Flying with kids

I was very happy to find this article yesterday on Huff Post. Then I was horrified to read some of the several thousand comments that it thread. Do I really live in a country that hates kids so much? Some of them were terrible, and borderline recommended abuse. Maybe it is because I come from a country where spanking your kids is basically illegal ( a couple of moms have ended in jail for slapping their kids), and drugging them would be unthinkable. I would never do any of the two, and I would certainly not give any drugs to my kid in an enclosed space without access to an ER in case of a bad reaction. Regardless of their behavior, kids are persons, not some second class citizens who need to be kept away from the public. A two year old is a two year old, and convincing them of not doing certain things is sometimes mission impossible, as much as the moms try. My kids pay as much as anyone else on a plane. They have the same right than the other passengers to travel. When you hop on a plane, you should lower your expectations. You are there to be transported from point A to point B, not to relax, work, rest, enjoy… If someone expects that from nowadays air companies, they need a reality check. Planes are uncomfortable with or without kids.
That said, I always try to keep my kids as quiet as possible, for everyones’ sake, starting with theirs. Some things I do:
1: Since he was 2, my now 5 year old Little L travels with his own backpack and carry on. Having to take care of the carry on ( a crocodile, in his case), keeps him busy in the airport and gives him a sense of responsibility. Plus, he can put there any heavy toys that I cannot carry on my backpack.
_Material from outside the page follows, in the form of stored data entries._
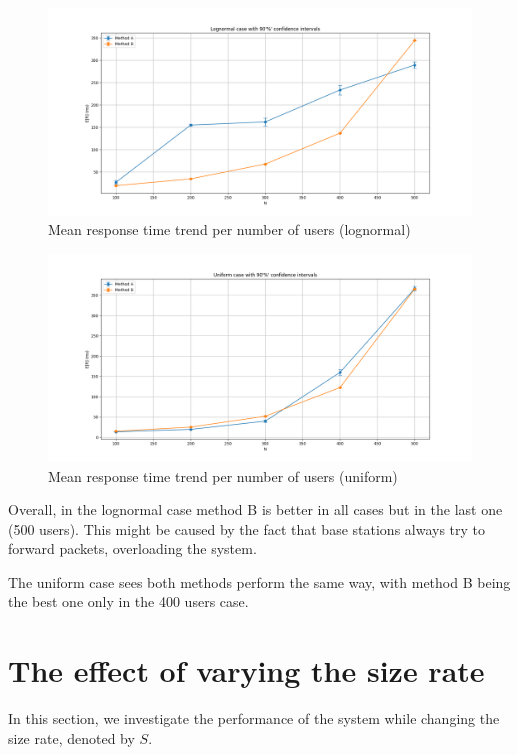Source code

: \documentclass{report}
\begin{document}
\begin{figure}[H]
    \centering
    \includegraphics[width=\textwidth]{img/Grafici/Lognormal Case.png}
    \caption{Mean response time trend per number of users (lognormal)}
\end{figure}
\begin{figure}[H]
    \centering
    \includegraphics[width=\textwidth]{img/Grafici/Uniform Case.png}
    \caption{Mean response time trend per number of users (uniform)}
\end{figure}

\begin{flushleft}
Overall, in the lognormal case method B is better in all cases but in the last one (500 users). This might be caused by the fact that base stations always try to forward packets, overloading the system.
\end{flushleft}

\begin{flushleft}
The uniform case sees both methods perform the same way, with method B being the best one only in the 400 users case.
\end{flushleft}

\section{The effect of varying the size rate}
In this section, we investigate the performance of the system while changing the size rate, denoted by $S$. 
\end{document}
2: Until he was 4, I would bring his car seat along. Once he slept all the way from the runway in Chicago to the runway in Madrid. I actually had to wake him up. And I didn’t give him anything.
3: An IPad is a great choice if you travel often. You can load movies, games, drawing apps… On my first solo flight with it, my then 4 year old and his 4 month old brother I got complimented on his behavior at the end of the flight. And, trust me, as anyone who knows him would tell you, he is not the quiet kind. My friends call him “terremoto”, earthquake in Spanish.
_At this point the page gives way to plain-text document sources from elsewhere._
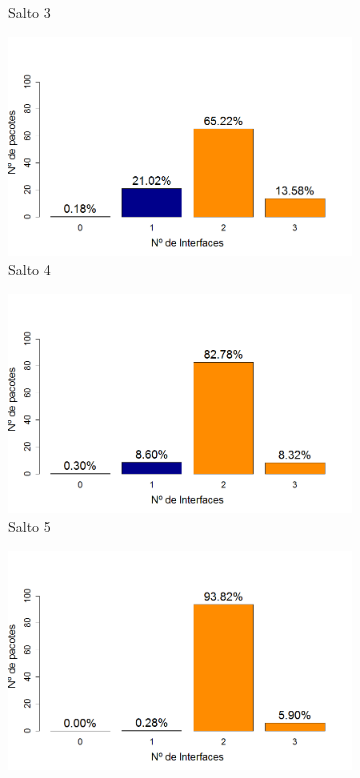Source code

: \documentclass[
	12pt,				%
	openright,			%
	oneside,
	a4paper,			%
	english,			%
	french,				%
	spanish,			%
	brazil				%
	]{abntex2}
\begin{document}
\begin{figure}[htb]
\begin{subfigure}{.5\textwidth}
		\captionsetup{width=.9\textwidth}
		\caption{Salto 3}
		\label{dpr_no_opt_s3}
	\end{subfigure}%
	\begin{subfigure}{.5\textwidth}
		\centering
		\includegraphics[width=.98\linewidth]{DRP_Salto4}
		\captionsetup{width=.9\textwidth}
		\caption{Salto 4}
		\label{dpr_no_opt_s4}
	\end{subfigure}
	\begin{subfigure}{.5\textwidth}
		\centering
		\includegraphics[width=.98\linewidth]{DRP_Salto5}
		\captionsetup{width=.9\textwidth}
		\caption{Salto 5}
		\label{dpr_no_opt_s5}
	\end{subfigure}%
	\begin{subfigure}{.5\textwidth}
		\centering
		\includegraphics[width=.98\linewidth]{DRP_Salto6}

\end{subfigure}
\end{figure}
\end{document}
4: If you are traveling with an infant, ask for a cot. They sleep there quite comfortably, and you can rest your arms.
5: Bring snacks. They keep them entertained for some time. Stickers and kids magazines are also great. Books are too heavy, and last for too little.
6: I don’t want to sound patronizing, but this is one more reason to breastfeed. You will always have a way to calm an comfort them if their ears hurt, they get upset, etc. Plus you may freak out the passenger on your side thus getting an extra seat.
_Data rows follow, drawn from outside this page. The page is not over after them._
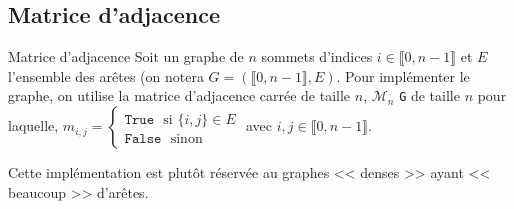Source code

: \subsection{Matrice d'adjacence}
\begin{defi}{Matrice d'adjacence}
Soit un graphe de $n$ sommets d'indices $i \in \llbracket 0, n-1\rrbracket$ et $E$ l'ensemble des arêtes 
(on notera $G=\left( \llbracket 0, n-1\rrbracket,E\right)$. Pour implémenter le graphe, on utilise la matrice d'adjacence carrée de taille $n$, $\mathcal{M}_n$ \texttt{G} de taille $n$ pour laquelle,
$m_{i,j}=\left\{
\begin{array}{l}
\texttt{True } \text{ si } \{i,j\}\in E\\
\texttt{False } \text{ sinon } 
\end{array}
\right.$ avec $i,j\in \llbracket 0, n-1\rrbracket$. 


\end{defi}
\begin{rem}
Cette implémentation est plutôt réservée au graphes << denses >> ayant << beaucoup >> d'arêtes.
\end{rem}


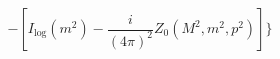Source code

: \begin{equation}
-[I_{\log }(m^{2})-\frac{i}{(4\pi )^{2}}Z_{0}(M^{2},m^{2},p^{2})]\}
\end{equation}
7: Call the airline the day before and try to get a bulkhead seat. That way you get rid of the kicking problem altogether, and they have some space to play if they want. If the plane is not full, they will be willing to block an extra seat so you have some extra room. That helps greatly.
8. Take walks on the aisles to visit the flight attendants when they are not busy. As far as you don;t interfere with their resting time, they usually love it.
9. Try to fly with European companies. They are way more kid friendly. I didn’t like Iberia until I had kids. Now I don’t fly anything else when coming to Spain because they are very kid friendly and usually helpful. I even once had a pilot run after my stroller when the handlers mistakenly were taking it to the cargo bin. And last winter a flight attendant held my baby for some time to give me a rest.

Some of us need to fly with our kids. In my case, my parents cannot travel because of health issues, so if we wouldn’t come to Spain twice a year they would never see my kids. Plus I’m raising bicultural kids, and spending three months a year in Spain is a big part of that.
One of my most pleasurable flights started with a disappointment. Little L was 10 months, and when the lady sitting next to us saw him, she asked to be changed. A grandma offered to change her seat, and she helped me throughout the flight. Four years later, we are still good friends, and meet whenever we are in the same town.
The persons for whom flying with kids is the most challenging is the kids themselves and their parents. I cannot believe that 95% of parents don’t care. I’m sure they are doing their best, but sometimes, their best is not enough, and nothing will change that. I will post about my next flight in August with a 5 year old and a toddler. It will be my most challenging flight yet.
I will address socializing kids in the US vs Spain in another post. That should be fun 😉
Kuddos to the author of the article. She was dead on.